* _Activity_
Give the records again exactly. Pictures do not belong in the copy.

* _Data_
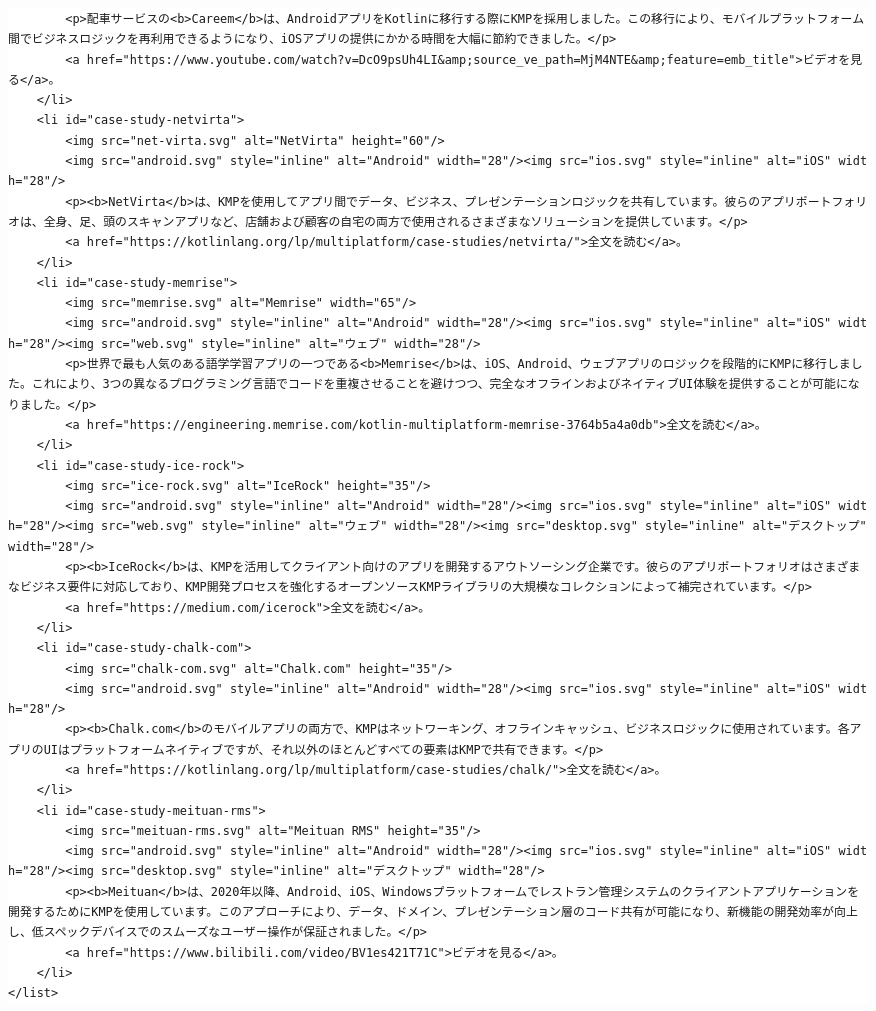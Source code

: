             <p>配車サービスの<b>Careem</b>は、AndroidアプリをKotlinに移行する際にKMPを採用しました。この移行により、モバイルプラットフォーム間でビジネスロジックを再利用できるようになり、iOSアプリの提供にかかる時間を大幅に節約できました。</p>
            <a href="https://www.youtube.com/watch?v=DcO9psUh4LI&amp;source_ve_path=MjM4NTE&amp;feature=emb_title">ビデオを見る</a>。
        </li>
        <li id="case-study-netvirta">
            <img src="net-virta.svg" alt="NetVirta" height="60"/>
            <img src="android.svg" style="inline" alt="Android" width="28"/><img src="ios.svg" style="inline" alt="iOS" width="28"/>
            <p><b>NetVirta</b>は、KMPを使用してアプリ間でデータ、ビジネス、プレゼンテーションロジックを共有しています。彼らのアプリポートフォリオは、全身、足、頭のスキャンアプリなど、店舗および顧客の自宅の両方で使用されるさまざまなソリューションを提供しています。</p>
            <a href="https://kotlinlang.org/lp/multiplatform/case-studies/netvirta/">全文を読む</a>。
        </li>
        <li id="case-study-memrise">
            <img src="memrise.svg" alt="Memrise" width="65"/>
            <img src="android.svg" style="inline" alt="Android" width="28"/><img src="ios.svg" style="inline" alt="iOS" width="28"/><img src="web.svg" style="inline" alt="ウェブ" width="28"/>
            <p>世界で最も人気のある語学学習アプリの一つである<b>Memrise</b>は、iOS、Android、ウェブアプリのロジックを段階的にKMPに移行しました。これにより、3つの異なるプログラミング言語でコードを重複させることを避けつつ、完全なオフラインおよびネイティブUI体験を提供することが可能になりました。</p>
            <a href="https://engineering.memrise.com/kotlin-multiplatform-memrise-3764b5a4a0db">全文を読む</a>。
        </li>
        <li id="case-study-ice-rock">
            <img src="ice-rock.svg" alt="IceRock" height="35"/>
            <img src="android.svg" style="inline" alt="Android" width="28"/><img src="ios.svg" style="inline" alt="iOS" width="28"/><img src="web.svg" style="inline" alt="ウェブ" width="28"/><img src="desktop.svg" style="inline" alt="デスクトップ" width="28"/>
            <p><b>IceRock</b>は、KMPを活用してクライアント向けのアプリを開発するアウトソーシング企業です。彼らのアプリポートフォリオはさまざまなビジネス要件に対応しており、KMP開発プロセスを強化するオープンソースKMPライブラリの大規模なコレクションによって補完されています。</p>
            <a href="https://medium.com/icerock">全文を読む</a>。
        </li>
        <li id="case-study-chalk-com">
            <img src="chalk-com.svg" alt="Chalk.com" height="35"/>
            <img src="android.svg" style="inline" alt="Android" width="28"/><img src="ios.svg" style="inline" alt="iOS" width="28"/>
            <p><b>Chalk.com</b>のモバイルアプリの両方で、KMPはネットワーキング、オフラインキャッシュ、ビジネスロジックに使用されています。各アプリのUIはプラットフォームネイティブですが、それ以外のほとんどすべての要素はKMPで共有できます。</p>
            <a href="https://kotlinlang.org/lp/multiplatform/case-studies/chalk/">全文を読む</a>。
        </li>
        <li id="case-study-meituan-rms">
            <img src="meituan-rms.svg" alt="Meituan RMS" height="35"/>
            <img src="android.svg" style="inline" alt="Android" width="28"/><img src="ios.svg" style="inline" alt="iOS" width="28"/><img src="desktop.svg" style="inline" alt="デスクトップ" width="28"/>
            <p><b>Meituan</b>は、2020年以降、Android、iOS、Windowsプラットフォームでレストラン管理システムのクライアントアプリケーションを開発するためにKMPを使用しています。このアプローチにより、データ、ドメイン、プレゼンテーション層のコード共有が可能になり、新機能の開発効率が向上し、低スペックデバイスでのスムーズなユーザー操作が保証されました。</p>
            <a href="https://www.bilibili.com/video/BV1es421T71C">ビデオを見る</a>。
        </li>
    </list>
</topic>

* _Task solution_
Source code

:             <p>配車サービスの<b>Careem</b>は、AndroidアプリをKotlinに移行する際にKMPを採用しました。この移行により、モバイルプラットフォーム間でビジネスロジックを再利用できるようになり、iOSアプリの提供にかかる時間を大幅に節約できました。</p>
            <a href="https://www.youtube.com/watch?v=DcO9psUh4LI&amp;source_ve_path=MjM4NTE&amp;feature=emb_title">ビデオを見る</a>。
        </li>
        <li id="case-study-netvirta">
            <img src="net-virta.svg" alt="NetVirta" height="60"/>
            <img src="android.svg" style="inline" alt="Android" width="28"/><img src="ios.svg" style="inline" alt="iOS" width="28"/>
            <p><b>NetVirta</b>は、KMPを使用してアプリ間でデータ、ビジネス、プレゼンテーションロジックを共有しています。彼らのアプリポートフォリオは、全身、足、頭のスキャンアプリなど、店舗および顧客の自宅の両方で使用されるさまざまなソリューションを提供しています。</p>
            <a href="https://kotlinlang.org/lp/multiplatform/case-studies/netvirta/">全文を読む</a>。
        </li>
        <li id="case-study-memrise">
            <img src="memrise.svg" alt="Memrise" width="65"/>
            <img src="android.svg" style="inline" alt="Android" width="28"/><img src="ios.svg" style="inline" alt="iOS" width="28"/><img src="web.svg" style="inline" alt="ウェブ" width="28"/>
            <p>世界で最も人気のある語学学習アプリの一つである<b>Memrise</b>は、iOS、Android、ウェブアプリのロジックを段階的にKMPに移行しました。これにより、3つの異なるプログラミング言語でコードを重複させることを避けつつ、完全なオフラインおよびネイティブUI体験を提供することが可能になりました。</p>
            <a href="https://engineering.memrise.com/kotlin-multiplatform-memrise-3764b5a4a0db">全文を読む</a>。
        </li>
        <li id="case-study-ice-rock">
            <img src="ice-rock.svg" alt="IceRock" height="35"/>
            <img src="android.svg" style="inline" alt="Android" width="28"/><img src="ios.svg" style="inline" alt="iOS" width="28"/><img src="web.svg" style="inline" alt="ウェブ" width="28"/><img src="desktop.svg" style="inline" alt="デスクトップ" width="28"/>
            <p><b>IceRock</b>は、KMPを活用してクライアント向けのアプリを開発するアウトソーシング企業です。彼らのアプリポートフォリオはさまざまなビジネス要件に対応しており、KMP開発プロセスを強化するオープンソースKMPライブラリの大規模なコレクションによって補完されています。</p>
            <a href="https://medium.com/icerock">全文を読む</a>。
        </li>
        <li id="case-study-chalk-com">
            <img src="chalk-com.svg" alt="Chalk.com" height="35"/>
            <img src="android.svg" style="inline" alt="Android" width="28"/><img src="ios.svg" style="inline" alt="iOS" width="28"/>
            <p><b>Chalk.com</b>のモバイルアプリの両方で、KMPはネットワーキング、オフラインキャッシュ、ビジネスロジックに使用されています。各アプリのUIはプラットフォームネイティブですが、それ以外のほとんどすべての要素はKMPで共有できます。</p>
            <a href="https://kotlinlang.org/lp/multiplatform/case-studies/chalk/">全文を読む</a>。
        </li>
        <li id="case-study-meituan-rms">
            <img src="meituan-rms.svg" alt="Meituan RMS" height="35"/>
            <img src="android.svg" style="inline" alt="Android" width="28"/><img src="ios.svg" style="inline" alt="iOS" width="28"/><img src="desktop.svg" style="inline" alt="デスクトップ" width="28"/>
            <p><b>Meituan</b>は、2020年以降、Android、iOS、Windowsプラットフォームでレストラン管理システムのクライアントアプリケーションを開発するためにKMPを使用しています。このアプローチにより、データ、ドメイン、プレゼンテーション層のコード共有が可能になり、新機能の開発効率が向上し、低スペックデバイスでのスムーズなユーザー操作が保証されました。</p>
            <a href="https://www.bilibili.com/video/BV1es421T71C">ビデオを見る</a>。
        </li>
    </list>
</topic>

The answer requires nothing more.